At a club like Chelsea where we have gone through six managers in seven years (and will appoint no.7 sooner rather than later… hopefully) it comes a time where fans become frustrated with the management from above, a supposed hierarchy who have no idea about football despite it being their working life ruining it for the rest of us.
The sacking of Carlo Ancelotti, pre-empted by fans and media alike months before it emerged as fact, has somewhat divided the two parties. Half of the Chelsea-obsessed faction believes it was a wise move considering some of the insipid displays (the away trips to Marseille and Everton come to mind) while the other half are seemingly disgusted by the way the club runs its business (sacking Carlo *in the tunnel* comes to mind).
The fact that Ancelotti failed to have any faith in his youngsters despite promoting five of them as replacements for 520 games worth of experience that had departed is a sore point for many. However others will argue that he was given a tactical paradox in Fernando Torres, a fifty million euro expenditure that required the replacing of Didier Drogba into a system that had been built around the Ivorian, whose attributes are vastly different from Torres. No reason why they can’t play together, but that’s another story.
It’s a question as we look back on Ancelotti’s time at Chelsea of how much control he had over his club. Ray Wilkins, his loyal assistant was given the boot for reasons still unknown today, and after this debacle Ancelotti claimed he was appointed on a technical basis, not the manager.
This caused uproar amongst the Chelsea faithful, who see anything other than the vision employed by Sir Alex Ferguson at Manchester United as subpar and indigestible for the English game.

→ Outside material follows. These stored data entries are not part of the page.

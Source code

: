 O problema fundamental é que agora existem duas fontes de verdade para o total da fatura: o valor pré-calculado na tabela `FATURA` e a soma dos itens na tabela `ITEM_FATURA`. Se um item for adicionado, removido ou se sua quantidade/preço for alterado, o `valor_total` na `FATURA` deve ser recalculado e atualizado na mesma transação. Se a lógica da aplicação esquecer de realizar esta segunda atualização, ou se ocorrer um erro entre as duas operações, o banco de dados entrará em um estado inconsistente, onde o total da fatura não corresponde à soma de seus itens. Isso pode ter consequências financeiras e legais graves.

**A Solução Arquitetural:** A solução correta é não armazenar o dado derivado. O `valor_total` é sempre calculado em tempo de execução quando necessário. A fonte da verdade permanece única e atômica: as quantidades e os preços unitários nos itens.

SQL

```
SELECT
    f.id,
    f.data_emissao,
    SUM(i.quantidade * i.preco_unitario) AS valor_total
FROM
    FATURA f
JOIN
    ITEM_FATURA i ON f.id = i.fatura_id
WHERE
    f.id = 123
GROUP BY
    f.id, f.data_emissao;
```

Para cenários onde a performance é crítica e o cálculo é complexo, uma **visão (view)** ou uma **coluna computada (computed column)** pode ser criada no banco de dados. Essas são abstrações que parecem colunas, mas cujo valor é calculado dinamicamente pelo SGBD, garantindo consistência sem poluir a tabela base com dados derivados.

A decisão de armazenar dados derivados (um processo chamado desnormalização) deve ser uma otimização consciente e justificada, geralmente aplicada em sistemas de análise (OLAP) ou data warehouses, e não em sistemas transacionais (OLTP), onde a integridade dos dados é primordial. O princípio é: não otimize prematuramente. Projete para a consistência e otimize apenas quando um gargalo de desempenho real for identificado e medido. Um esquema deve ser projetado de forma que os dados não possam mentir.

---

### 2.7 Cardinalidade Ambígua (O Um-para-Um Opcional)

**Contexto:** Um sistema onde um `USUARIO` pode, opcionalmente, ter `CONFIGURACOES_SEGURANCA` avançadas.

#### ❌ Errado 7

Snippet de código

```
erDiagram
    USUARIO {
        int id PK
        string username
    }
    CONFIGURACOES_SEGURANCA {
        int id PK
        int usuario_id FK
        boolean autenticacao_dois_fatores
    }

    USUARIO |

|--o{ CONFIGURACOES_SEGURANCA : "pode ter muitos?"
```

However, the idea of a messenger-boy between the playing ground and the corporate box, a la Director of Football, is not such a dead idea. Employed most notably by Tottenham, and now, Liverpool, it sees the manager take control of on-field affairs, including tactics and formation, while the DoF controls transfers, scouting, and all the little details in between. The idea stems from the notion that people like Ferguson, perfectionists, must control every detail and be in charge of what bus they take to Newcastle.
Sport, and increasingly more so, football, has become a business. Solvency and financial prudence have become just some of the buzzwords floated around by high-end journalists, and to an extending nature, footballing types as well, especially Arsene Wenger and Barcelona’s chain of command. The gap between business understanding and football understanding has become more and more entrenched. Perhaps then there is need to push this gap further apart. A DoF allows for the manager, or head coach, or whatever you want to call him, to worry about team affairs.
It is crucial that the relationship between a DoF and the head coach is understanding and not power-crazed. That is why mooted managerial changes like Hiddink as DoF and Marco Van Basten, where we have reports that the two actually like each other and would be happy to work together, make sense. The ideas floating through on the other hand such as Hiddink at DoF and Guardiola as DoF are ludricious, as both have different philosophies and it would be hard not to mention Ovrebo.
Where is the issue at Chelsea? We’ve examined the potential changes why do we need them? Ancelotti’s departure underlined key issues with the current set-up: there’s no balance between all levels of the chain at Chelsea. The board undermined Ancelotti this season; the players undermined Scolari two years ago; Mourinho undermined the board three seasons ago; for ours, UEFA’s and the supporters sake, let us hope the next appointment can get on with each other.